Y al mismo tiempo es fácil hablar de toros porque cualquiera de nosotros nos creemos en poder de una verdad absoluta que nos permite expresar tranquilamente los fundamentos de nuestra particular tauromaquia, demostrando así nuestra ignorancia - y que conste que no me excluyo de este grupo-. Aunque yo tengo claro que no la tengo, no soy como creen muchos “un taurino que sabe mucho de toros”. Sólo me considero un aficionado que sí sabe cómo le gusta que se hagan las cosas en la plaza, fuera de la plaza, al prepararse los carteles, al criarse los toros en el campo y hasta cómo me lo cuentan los sabios del toreo.

Se me hace muy difícil digerir las opiniones de gran parte de la prensa especializada, cuando de una faena mentirosa y llena de trucos, me quieren hacer creer que ha sido una faena “para aficionados” y, en cambio, otras en las que el torero se ha jugado la cornada en el muslo ante un toro de verdad, me cuentan que no ha estado tan sublime como Joselito con los seis de Vicente Martínez en la segunda década del s. XX.

Hoy parece que se valora más el arrimón ante un toro ya parado de por sí, que ponerse a dos o tres metros, adelantar la muleta, sin estridencias de contorsionista, esperar la arrancada, embarcar la embestida, pasárselo muy cerquita llevando al toro toreado y darle la salida rematando el pase atrás, quedándose colocado para el siguiente y así una y otra vez, hasta que el propio toro obliga a que se cierre la tanda con el de pecho.
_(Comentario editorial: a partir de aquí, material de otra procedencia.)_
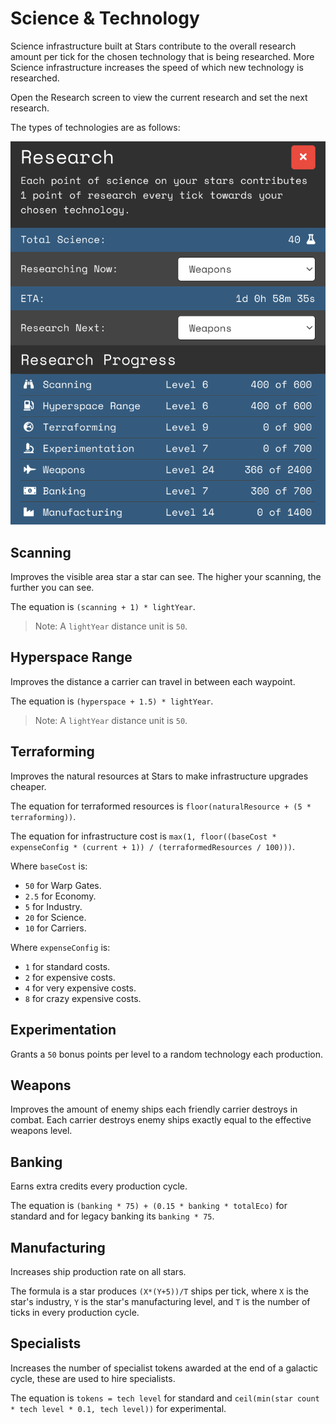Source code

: # Science & Technology

Science infrastructure built at Stars contribute to the overall research amount per tick for the chosen technology that is being researched. More Science infrastructure increases the speed of which new technology is researched.

Open the Research screen to view the current research and set the next research. 

The types of technologies are as follows:

![The Research menu](img/research-menu.png)

## Scanning

Improves the visible area star a star can see. The higher your scanning, the further you can see. 

The equation is `(scanning + 1) * lightYear`.

> Note: A `lightYear` distance unit is `50`.

## Hyperspace Range

Improves the distance a carrier can travel in between each waypoint. 

The equation is `(hyperspace + 1.5) * lightYear`.

> Note: A `lightYear` distance unit is `50`.

## Terraforming

Improves the natural resources at Stars to make infrastructure upgrades cheaper. 

The equation for terraformed resources is `floor(naturalResource + (5 * terraforming))`.

The equation for infrastructure cost is `max(1, floor((baseCost * expenseConfig * (current + 1)) / (terraformedResources / 100)))`.

Where `baseCost` is:

- `50` for Warp Gates.
- `2.5` for Economy.
- `5` for Industry.
- `20` for Science.
- `10` for Carriers.

Where `expenseConfig` is:

- `1` for standard costs.
- `2` for expensive costs.
- `4` for very expensive costs.
- `8` for crazy expensive costs.

## Experimentation

Grants a `50` bonus points per level to a random technology each production.

## Weapons

Improves the amount of enemy ships each friendly carrier destroys in combat. Each carrier destroys enemy ships exactly equal to the effective weapons level.

## Banking

Earns extra credits every production cycle. 

The equation is `(banking * 75) + (0.15 * banking * totalEco)` for standard and for legacy banking its `banking * 75`.

## Manufacturing

Increases ship production rate on all stars. 

The formula is a star produces `(X*(Y+5))/T` ships per tick, where `X` is the star's industry, `Y` is the star's manufacturing level, and `T` is the number of ticks in every production cycle.

## Specialists
Increases the number of specialist tokens awarded at the end of a galactic cycle, these are used to hire specialists. 

The equation is `tokens = tech level` for standard and `ceil(min(star count * tech level * 0.1, tech level))` for experimental.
Así de fácil ¿no? Lo malo es que de esta forma los toros cogen más a los toreros, pero para eso también tenemos la coartada preparada: si le cogen los toros es que no es buen torero. Lo dijo Blas, punto redondo. Pobres los Joselito, Manolete, Granero, Antonio Bienvenida y tantos otros, que cayeron por “no ser buenos toreros”. Y otros que, aunque no dejaron su último suspiro en el ruedo, salieron demasiadas veces en brazos de peones, monosabios, areneros, y muchos más, tapando con sus manos las bocanadas de sangre que salían de las heridas, que para esos matadores de toros eran el orgullo de su profesión.

A mí me queda el consuelo de intentar plasmar sobre el lienzo o el papel la forma de torear que me gustaría ver unas cuantas veces por temporada, esa que aprendí desde pequeño, cuando mi padre me decía: “No eches la pierna atrás” o “ya no agarra nadie la muleta por el centro”, aunque luego corregía la frase diciendo: “Por el centro justo no, un poco más atrás, así, como la cogía Pepe Luís”. Y yo toreaba y toreaba con mi muletita y mis lápices de colores, sin saber quién era Pepe Luís, Manolo González o Pepín Martín Vázquez, pero al Viti sí, a ese sí le conocía desde muy pequeñito.